In end-2013, rural and cooperative banks were able to allocate 24.53 percent of their total loan portfolio to agrarian reform credit, way above the 10-percent mandate. For the agriculture sector, rural and cooperative banks set 44.59 percent of their loan portfolio to this sector, also exceeding the 15 percent quota.
This, however, went significantly down in the last five years.
Shrank further
IN end-2014, rural and cooperative banks’ allocation to the agrarian reform sector went down to 18.47 percent while their lending to the agricultural sector hit 34.21 percent. This went further down the next year, with lending to agrarian reform sector reaching only 17.99 percent of their portfolio and lending to agriculture sector, to 34.03 percent.
In end-2016, the share of agri-agra lending to the rural and cooperative banks’ total loan portfolio further shrank to 16.44 percent for the agrarian reform and 28.79 percent for the agricultural sector.
Last year, this went further down to 13.53 percent for the agrarian reform and 24.97 percent for agricultural credit.

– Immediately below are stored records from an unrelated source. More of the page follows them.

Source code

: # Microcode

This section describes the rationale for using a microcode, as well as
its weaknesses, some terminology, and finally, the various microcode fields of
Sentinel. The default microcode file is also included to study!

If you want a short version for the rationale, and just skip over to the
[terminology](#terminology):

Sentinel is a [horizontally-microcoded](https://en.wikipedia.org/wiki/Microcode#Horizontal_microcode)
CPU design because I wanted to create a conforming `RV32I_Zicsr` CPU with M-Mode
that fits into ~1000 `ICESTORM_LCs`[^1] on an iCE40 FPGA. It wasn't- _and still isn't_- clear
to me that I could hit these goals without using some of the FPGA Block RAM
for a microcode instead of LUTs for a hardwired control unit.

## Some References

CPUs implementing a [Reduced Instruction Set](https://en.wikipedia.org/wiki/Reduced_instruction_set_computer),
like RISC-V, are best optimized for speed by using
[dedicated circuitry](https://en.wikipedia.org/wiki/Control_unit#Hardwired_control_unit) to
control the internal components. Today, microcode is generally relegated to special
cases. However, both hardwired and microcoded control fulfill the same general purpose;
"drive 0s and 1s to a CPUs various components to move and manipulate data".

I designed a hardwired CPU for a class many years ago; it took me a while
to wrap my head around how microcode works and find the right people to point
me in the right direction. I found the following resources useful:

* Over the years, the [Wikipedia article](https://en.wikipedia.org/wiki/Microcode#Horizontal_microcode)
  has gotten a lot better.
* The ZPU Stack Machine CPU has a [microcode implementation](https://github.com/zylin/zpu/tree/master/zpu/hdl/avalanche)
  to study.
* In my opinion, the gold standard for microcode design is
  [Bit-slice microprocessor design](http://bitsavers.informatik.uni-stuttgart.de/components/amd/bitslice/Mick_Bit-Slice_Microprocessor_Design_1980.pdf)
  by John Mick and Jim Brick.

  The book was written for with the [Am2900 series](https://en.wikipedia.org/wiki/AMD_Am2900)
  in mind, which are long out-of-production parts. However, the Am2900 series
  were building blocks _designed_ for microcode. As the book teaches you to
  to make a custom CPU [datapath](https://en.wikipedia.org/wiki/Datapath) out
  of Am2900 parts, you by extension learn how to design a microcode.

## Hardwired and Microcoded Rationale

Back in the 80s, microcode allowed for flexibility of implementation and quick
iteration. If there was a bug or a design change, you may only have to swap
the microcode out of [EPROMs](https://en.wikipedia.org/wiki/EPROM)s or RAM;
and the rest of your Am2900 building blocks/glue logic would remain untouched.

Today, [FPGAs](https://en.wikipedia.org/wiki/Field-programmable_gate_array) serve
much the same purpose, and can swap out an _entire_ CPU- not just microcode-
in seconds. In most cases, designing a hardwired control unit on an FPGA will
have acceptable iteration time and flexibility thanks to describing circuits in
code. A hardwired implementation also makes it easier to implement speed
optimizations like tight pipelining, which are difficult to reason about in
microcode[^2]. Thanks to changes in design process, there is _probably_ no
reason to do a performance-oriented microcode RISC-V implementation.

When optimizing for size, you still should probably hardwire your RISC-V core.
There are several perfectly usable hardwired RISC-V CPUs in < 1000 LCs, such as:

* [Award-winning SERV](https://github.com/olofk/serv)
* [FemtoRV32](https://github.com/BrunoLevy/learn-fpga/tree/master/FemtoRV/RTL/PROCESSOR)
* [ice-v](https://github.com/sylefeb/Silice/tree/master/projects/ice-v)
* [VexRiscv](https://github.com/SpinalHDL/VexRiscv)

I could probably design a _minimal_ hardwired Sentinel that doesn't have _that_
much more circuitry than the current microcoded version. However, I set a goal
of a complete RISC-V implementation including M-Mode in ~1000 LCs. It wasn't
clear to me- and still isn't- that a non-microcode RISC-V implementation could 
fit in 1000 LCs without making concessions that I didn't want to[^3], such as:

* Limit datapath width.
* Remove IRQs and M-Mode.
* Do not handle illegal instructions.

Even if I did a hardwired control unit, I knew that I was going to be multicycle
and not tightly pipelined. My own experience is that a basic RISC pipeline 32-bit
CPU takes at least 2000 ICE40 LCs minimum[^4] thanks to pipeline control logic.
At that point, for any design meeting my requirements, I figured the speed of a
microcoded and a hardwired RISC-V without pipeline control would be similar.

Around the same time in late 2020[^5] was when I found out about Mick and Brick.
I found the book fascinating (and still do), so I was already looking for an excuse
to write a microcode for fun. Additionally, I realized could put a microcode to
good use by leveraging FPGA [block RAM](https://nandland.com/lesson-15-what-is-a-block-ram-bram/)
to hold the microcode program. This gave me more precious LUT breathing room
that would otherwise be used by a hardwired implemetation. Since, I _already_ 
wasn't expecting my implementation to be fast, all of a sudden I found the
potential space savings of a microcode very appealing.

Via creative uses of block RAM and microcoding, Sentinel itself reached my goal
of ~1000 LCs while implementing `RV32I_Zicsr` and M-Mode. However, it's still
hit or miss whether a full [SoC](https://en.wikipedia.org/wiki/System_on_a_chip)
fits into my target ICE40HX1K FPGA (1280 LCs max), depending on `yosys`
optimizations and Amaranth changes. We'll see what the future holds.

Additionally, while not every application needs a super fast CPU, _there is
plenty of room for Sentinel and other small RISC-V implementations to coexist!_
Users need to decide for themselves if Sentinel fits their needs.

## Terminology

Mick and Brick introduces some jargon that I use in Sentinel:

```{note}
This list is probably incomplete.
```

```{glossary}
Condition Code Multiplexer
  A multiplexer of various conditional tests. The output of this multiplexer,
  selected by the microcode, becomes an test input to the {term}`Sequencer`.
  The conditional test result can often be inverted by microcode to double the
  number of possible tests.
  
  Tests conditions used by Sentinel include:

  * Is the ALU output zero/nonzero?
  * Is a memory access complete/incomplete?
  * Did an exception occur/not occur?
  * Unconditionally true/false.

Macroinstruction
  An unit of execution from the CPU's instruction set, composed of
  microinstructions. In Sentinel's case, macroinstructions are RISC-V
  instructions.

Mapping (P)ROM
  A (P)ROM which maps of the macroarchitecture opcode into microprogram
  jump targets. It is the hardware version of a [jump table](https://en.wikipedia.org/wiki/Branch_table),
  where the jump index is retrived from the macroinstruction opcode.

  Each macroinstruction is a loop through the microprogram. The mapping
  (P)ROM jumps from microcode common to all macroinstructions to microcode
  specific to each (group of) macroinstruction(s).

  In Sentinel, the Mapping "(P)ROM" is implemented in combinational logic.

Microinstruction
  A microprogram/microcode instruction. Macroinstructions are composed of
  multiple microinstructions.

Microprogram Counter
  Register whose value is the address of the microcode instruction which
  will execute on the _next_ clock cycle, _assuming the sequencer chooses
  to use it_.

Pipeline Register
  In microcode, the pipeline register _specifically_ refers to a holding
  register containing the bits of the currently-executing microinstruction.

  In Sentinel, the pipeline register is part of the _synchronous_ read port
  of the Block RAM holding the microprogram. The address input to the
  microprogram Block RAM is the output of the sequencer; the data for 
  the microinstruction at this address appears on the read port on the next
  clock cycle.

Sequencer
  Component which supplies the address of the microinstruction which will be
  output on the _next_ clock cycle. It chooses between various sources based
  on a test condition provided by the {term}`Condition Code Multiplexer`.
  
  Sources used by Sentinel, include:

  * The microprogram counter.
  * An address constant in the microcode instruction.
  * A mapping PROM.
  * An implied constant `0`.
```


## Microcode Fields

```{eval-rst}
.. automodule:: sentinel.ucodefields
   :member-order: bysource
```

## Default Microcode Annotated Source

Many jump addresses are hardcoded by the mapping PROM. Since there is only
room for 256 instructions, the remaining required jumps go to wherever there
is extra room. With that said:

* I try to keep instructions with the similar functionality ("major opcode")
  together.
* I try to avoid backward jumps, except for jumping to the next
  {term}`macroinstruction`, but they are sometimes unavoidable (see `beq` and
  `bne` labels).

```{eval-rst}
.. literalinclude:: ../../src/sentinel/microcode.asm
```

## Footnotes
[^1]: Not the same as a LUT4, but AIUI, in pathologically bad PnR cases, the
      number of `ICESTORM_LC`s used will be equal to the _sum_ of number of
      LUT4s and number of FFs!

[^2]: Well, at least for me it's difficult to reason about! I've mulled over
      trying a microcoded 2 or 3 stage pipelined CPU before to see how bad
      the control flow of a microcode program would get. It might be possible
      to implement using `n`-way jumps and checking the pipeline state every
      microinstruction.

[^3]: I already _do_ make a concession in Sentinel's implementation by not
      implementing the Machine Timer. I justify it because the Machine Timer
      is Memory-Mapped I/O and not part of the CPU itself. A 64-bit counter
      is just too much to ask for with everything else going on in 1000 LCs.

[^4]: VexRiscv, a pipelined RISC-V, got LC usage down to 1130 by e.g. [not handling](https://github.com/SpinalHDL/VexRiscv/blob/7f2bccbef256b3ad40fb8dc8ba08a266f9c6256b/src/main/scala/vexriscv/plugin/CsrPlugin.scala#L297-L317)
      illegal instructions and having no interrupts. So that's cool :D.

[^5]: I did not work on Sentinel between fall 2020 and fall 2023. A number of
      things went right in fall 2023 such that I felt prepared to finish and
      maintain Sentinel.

For the first half of 2018, the trend continued to go down, with agrarian reform credit only making up 11.18 percent of the rural and cooperative banks’ total loan portfolio, and 24.46 percent for the agriculture-related credit.
While these numbers still exceed the mandate, they have gone significantly down in five years’ time.

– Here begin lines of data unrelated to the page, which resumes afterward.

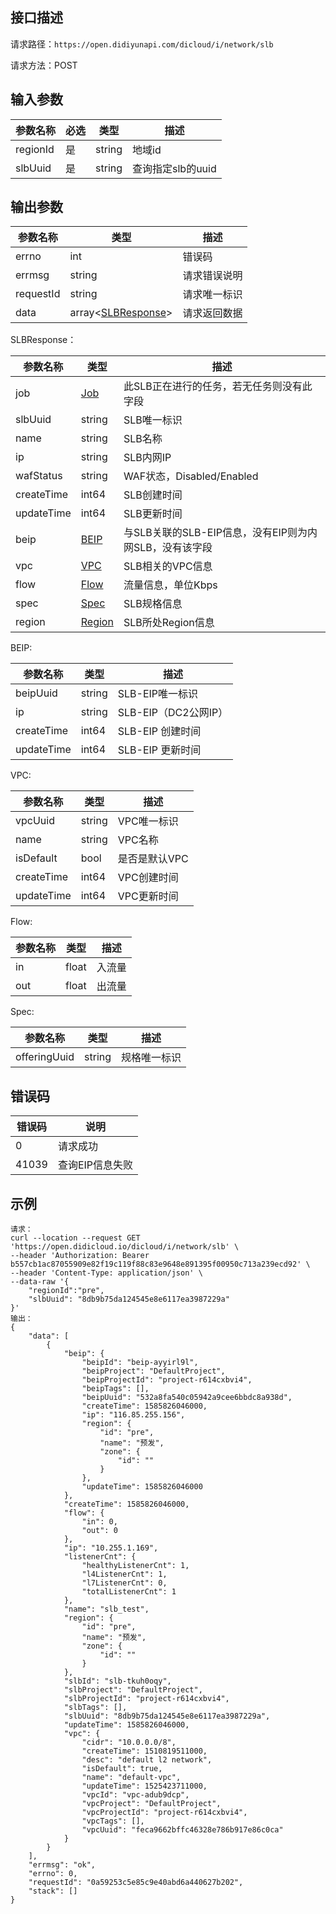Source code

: ## 接口描述

请求路径：`https://open.didiyunapi.com/dicloud/i/network/slb`

请求方法：POST

## 输入参数

| 参数名称 | 必选 | 类型   | 描述              |
| -------- | ---- | ------ | ----------------- |
| regionId | 是   | string | 地域id            |
| slbUuid  | 是   | string | 查询指定slb的uuid |

## 输出参数

| 参数名称  | 类型                               | 描述         |
| --------- | ---------------------------------- | ------------ |
| errno     | int                                | 错误码       |
| errmsg    | string                             | 请求错误说明 |
| requestId | string                             | 请求唯一标识 |
| data      | array<[SLBResponse](#SLBResponse)> | 请求返回数据 |

<span id="SLBResponse"></span>
SLBResponse：

| 参数名称   | 类型                                                         | 描述                                                   |
| ---------- | ------------------------------------------------------------ | ------------------------------------------------------ |
| job        | [Job](/static/docs-content/products/通用响应结构.md#Job)     | 此SLB正在进行的任务，若无任务则没有此字段              |
| slbUuid    | string                                                       | SLB唯一标识                                            |
| name       | string                                                       | SLB名称                                                |
| ip         | string                                                       | SLB内网IP                                              |
| wafStatus  | string                                                       | WAF状态，Disabled/Enabled                              |
| createTime | int64                                                        | SLB创建时间                                            |
| updateTime | int64                                                        | SLB更新时间                                            |
| beip       | [BEIP](#BEIP)                                                | 与SLB关联的SLB-EIP信息，没有EIP则为内网SLB，没有该字段 |
| vpc        | [VPC](#VPC)                                                  | SLB相关的VPC信息                                       |
| flow       | [Flow](#Flow)                                                | 流量信息，单位Kbps                                     |
| spec       | [Spec](#Spec)                                                | SLB规格信息                                            |
| region     | [Region](/static/docs-content/products/通用响应结构.md#Region) | SLB所处Region信息                                      |

<span id="BEIP"></span>
BEIP:

| 参数名称   | 类型   | 描述                 |
| ---------- | ------ | -------------------- |
| beipUuid   | string | SLB-EIP唯一标识      |
| ip         | string | SLB-EIP（DC2公网IP） |
| createTime | int64  | SLB-EIP 创建时间     |
| updateTime | int64  | SLB-EIP 更新时间     |

<span id="VPC"></span>
VPC:

| 参数名称   | 类型   | 描述          |
| ---------- | ------ | ------------- |
| vpcUuid    | string | VPC唯一标识   |
| name       | string | VPC名称       |
| isDefault  | bool   | 是否是默认VPC |
| createTime | int64  | VPC创建时间   |
| updateTime | int64  | VPC更新时间   |

<span id="Flow"></span>
Flow:

| 参数名称 | 类型  | 描述   |
| -------- | ----- | ------ |
| in       | float | 入流量 |
| out      | float | 出流量 |

<span id="Spec"></span>
Spec:

| 参数名称     | 类型   | 描述         |
| ------------ | ------ | ------------ |
| offeringUuid | string | 规格唯一标识 |

## 错误码

| 错误码 | 说明            |
| ------ | --------------- |
| 0      | 请求成功        |
| 41039  | 查询EIP信息失败 |

## 示例

```
请求：
curl --location --request GET 'https://open.didicloud.io/dicloud/i/network/slb' \
--header 'Authorization: Bearer b557cb1ac87055909e82f19c119f88c83e9648e891395f00950c713a239ecd92' \
--header 'Content-Type: application/json' \
--data-raw '{
	"regionId":"pre",
    "slbUuid": "8db9b75da124545e8e6117ea3987229a"
}'
输出：
{
    "data": [
        {
            "beip": {
                "beipId": "beip-ayyirl9l",
                "beipProject": "DefaultProject",
                "beipProjectId": "project-r614cxbvi4",
                "beipTags": [],
                "beipUuid": "532a8fa540c05942a9cee6bbdc8a938d",
                "createTime": 1585826046000,
                "ip": "116.85.255.156",
                "region": {
                    "id": "pre",
                    "name": "预发",
                    "zone": {
                        "id": ""
                    }
                },
                "updateTime": 1585826046000
            },
            "createTime": 1585826046000,
            "flow": {
                "in": 0,
                "out": 0
            },
            "ip": "10.255.1.169",
            "listenerCnt": {
                "healthyListenerCnt": 1,
                "l4ListenerCnt": 1,
                "l7ListenerCnt": 0,
                "totalListenerCnt": 1
            },
            "name": "slb_test",
            "region": {
                "id": "pre",
                "name": "预发",
                "zone": {
                    "id": ""
                }
            },
            "slbId": "slb-tkuh0oqy",
            "slbProject": "DefaultProject",
            "slbProjectId": "project-r614cxbvi4",
            "slbTags": [],
            "slbUuid": "8db9b75da124545e8e6117ea3987229a",
            "updateTime": 1585826046000,
            "vpc": {
                "cidr": "10.0.0.0/8",
                "createTime": 1510819511000,
                "desc": "default l2 network",
                "isDefault": true,
                "name": "default-vpc",
                "updateTime": 1525423711000,
                "vpcId": "vpc-adub9dcp",
                "vpcProject": "DefaultProject",
                "vpcProjectId": "project-r614cxbvi4",
                "vpcTags": [],
                "vpcUuid": "feca9662bffc46328e786b917e86c0ca"
            }
        }
    ],
    "errmsg": "ok",
    "errno": 0,
    "requestId": "0a59253c5e85c9e40abd6a440627b202",
    "stack": []
}
```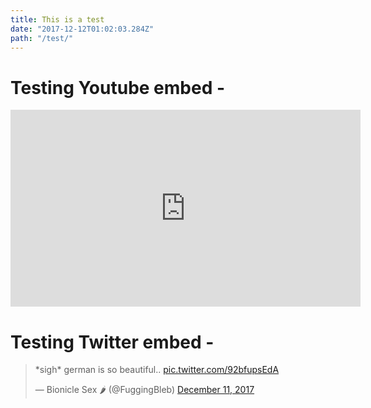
 ```yaml
---
title: This is a test
date: "2017-12-12T01:02:03.284Z"
path: "/test/"
---
```


# Testing Youtube embed -

<iframe width="560" height="315" src="https://www.youtube.com/embed/A8Tiba3h9Fw" frameborder="0" gesture="media" allow="encrypted-media" allowfullscreen></iframe>

# Testing Twitter embed -
<blockquote class="twitter-tweet" data-lang="en"><p lang="en" dir="ltr">*sigh* german is so beautiful.. <a href="https://t.co/92bfupsEdA">pic.twitter.com/92bfupsEdA</a></p>&mdash; Bionicle Sex 🌶 (@FuggingBleb) <a href="https://twitter.com/FuggingBleb/status/940059369776934912?ref_src=twsrc%5Etfw">December 11, 2017</a></blockquote>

BSP officials, including its deputy governor Chuchi Fonacier, have long acknowledged the gap, saying the lack of financial access of the agricultural sector is one of the leading causes behind its underperformance.
“We recognize that one of the major hindrances to the flourishing of the agricultural sector is limited—severely limited—access to finance,” Fonacier earlier said.
‘Branch-lite’
TO increase their presence in the countryside, more rural banks are opting to open up “branch-lite” units in an effort to expand their reach without adhering to the stricter central bank requirements needed to open a regular branch.
Data from the BSP as published in circular letter CL-2018.085 showed thrift and rural banks opened a total of 54 branch-lite units in July to September 2018 alone.
This is about a year after the BSP allowed the establishment of these so-called “branch-lite” units as annexes of banks to “promote access to efficient and competitive banking services.”
Thrift and rural banks took particular advantage of this regulation, with 27 new branch-lite units stemming from thrift banks and 27 new branch-lite units branching from rural and cooperative banks in the third quarter of the year.
The BSP defines branch-lite units as an office or place of business of a bank that performs limited banking activities and records its transactions in the books of the head office or the branch to which it is annexed.
Since these units are limited in the services they offer, they are also subject to proportionate regulatory framework, which means less strict rules and more flexibility to execute financial strategies and innovations.
Bulacan, Batangas, Pangasinan and Puerto Princesa were among the top areas where thrift banks established their branch-lite units, while Quirino, North Cotabato and Isabela were the top picks for rural and cooperative banks.
Rural and cooperative banks have 3,106 branches nationwide in end-April 2019, BSP data showed.